企業活動における土壌汚染によるリスクは、様々な場面で顕在化することが予想されますが、以下では、保有時におけるリスク、土地取引時におけるリスクについて記載します。
1. 保有時におけるリスク
土壌汚染対策法上、都道府県知事は土壌汚染を疑う土地の所有者等に対し、土壌汚染の有無の調査を命じたり、汚染除去措置をとるよう命じたりすることができます。
この際の調査費用や汚染除去措置費用は高額になる上、その費用は原則として土地の所有者等が負担することになります(汚染原因者が判明していればその者に費用を請求できる場合がありますが、「汚染原因者がわからない」、「汚染原因者がわかっても所在がつかめない」等のケースの方が多いようです)。

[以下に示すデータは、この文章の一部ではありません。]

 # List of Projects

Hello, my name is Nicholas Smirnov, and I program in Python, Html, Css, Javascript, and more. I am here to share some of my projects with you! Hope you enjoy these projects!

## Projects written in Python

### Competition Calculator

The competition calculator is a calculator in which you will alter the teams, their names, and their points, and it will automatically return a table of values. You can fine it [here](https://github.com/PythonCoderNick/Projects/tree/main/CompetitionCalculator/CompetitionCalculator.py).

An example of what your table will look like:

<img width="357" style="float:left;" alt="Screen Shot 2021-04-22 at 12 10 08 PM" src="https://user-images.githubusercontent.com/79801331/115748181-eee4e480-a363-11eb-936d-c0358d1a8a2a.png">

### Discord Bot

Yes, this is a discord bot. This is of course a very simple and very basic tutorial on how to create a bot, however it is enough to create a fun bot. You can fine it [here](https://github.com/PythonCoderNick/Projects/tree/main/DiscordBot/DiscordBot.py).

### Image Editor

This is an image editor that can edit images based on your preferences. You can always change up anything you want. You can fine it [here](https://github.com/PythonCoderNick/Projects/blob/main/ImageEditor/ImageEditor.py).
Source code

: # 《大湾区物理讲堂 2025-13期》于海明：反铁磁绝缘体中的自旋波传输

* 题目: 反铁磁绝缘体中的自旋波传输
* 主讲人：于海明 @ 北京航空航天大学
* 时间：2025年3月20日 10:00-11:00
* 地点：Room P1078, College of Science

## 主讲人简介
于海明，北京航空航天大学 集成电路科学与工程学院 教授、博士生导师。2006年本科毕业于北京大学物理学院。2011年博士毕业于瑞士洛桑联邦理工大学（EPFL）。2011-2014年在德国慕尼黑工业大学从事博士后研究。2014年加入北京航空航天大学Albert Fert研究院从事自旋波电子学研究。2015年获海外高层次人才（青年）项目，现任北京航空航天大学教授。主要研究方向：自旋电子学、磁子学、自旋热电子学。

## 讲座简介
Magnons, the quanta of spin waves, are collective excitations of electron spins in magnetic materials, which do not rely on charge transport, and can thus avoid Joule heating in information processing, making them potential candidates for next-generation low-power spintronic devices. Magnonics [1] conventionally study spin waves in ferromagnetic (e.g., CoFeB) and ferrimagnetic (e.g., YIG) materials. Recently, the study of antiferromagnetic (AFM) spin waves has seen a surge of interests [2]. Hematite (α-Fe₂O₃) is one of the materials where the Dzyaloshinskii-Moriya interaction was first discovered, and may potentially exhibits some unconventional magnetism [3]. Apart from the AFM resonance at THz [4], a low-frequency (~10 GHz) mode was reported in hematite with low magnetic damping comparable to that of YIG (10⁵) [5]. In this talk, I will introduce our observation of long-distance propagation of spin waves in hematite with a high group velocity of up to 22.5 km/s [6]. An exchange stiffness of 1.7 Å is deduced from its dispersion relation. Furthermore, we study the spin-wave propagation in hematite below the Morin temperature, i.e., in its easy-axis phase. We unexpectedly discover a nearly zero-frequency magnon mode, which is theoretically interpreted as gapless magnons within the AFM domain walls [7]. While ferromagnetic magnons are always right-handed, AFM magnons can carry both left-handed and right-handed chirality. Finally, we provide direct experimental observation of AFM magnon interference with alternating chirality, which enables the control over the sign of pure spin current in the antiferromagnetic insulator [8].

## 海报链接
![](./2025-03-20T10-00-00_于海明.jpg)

したがって、財産と考えていた土地が実は汚染されていて1円の価値もないなどということも、実際に起こりうる話です。
2. 土地取引時におけるリスク
(1) 土地を売る場合
土壌汚染を含む土地は一般に「瑕疵」があるものといえますので、売主が民法上の瑕疵担保責任を負う可能性があります。
(2) 土地を買う場合
保有時におけるリスクのところで述べたように、汚染土壌を含む土地の所有者等には、知事の命令により調査や汚染除去をする義務があります。
この際に要した費用を汚染原因者に追及することは困難ですし、売主に対し瑕疵担保責任を追及するにもそれなりの時間と費用がかかることが予想されます。
したがって、土地取引の際には、担保責任に関する定め(どちらが土壌汚染リスクを負担するか等)を設けたり、土地の使用履歴(従前は土地の上にどのような建物が建っていたのか等)の十分な調査をするなどして、後日の紛争を未然に防止することが望ましいでしょう。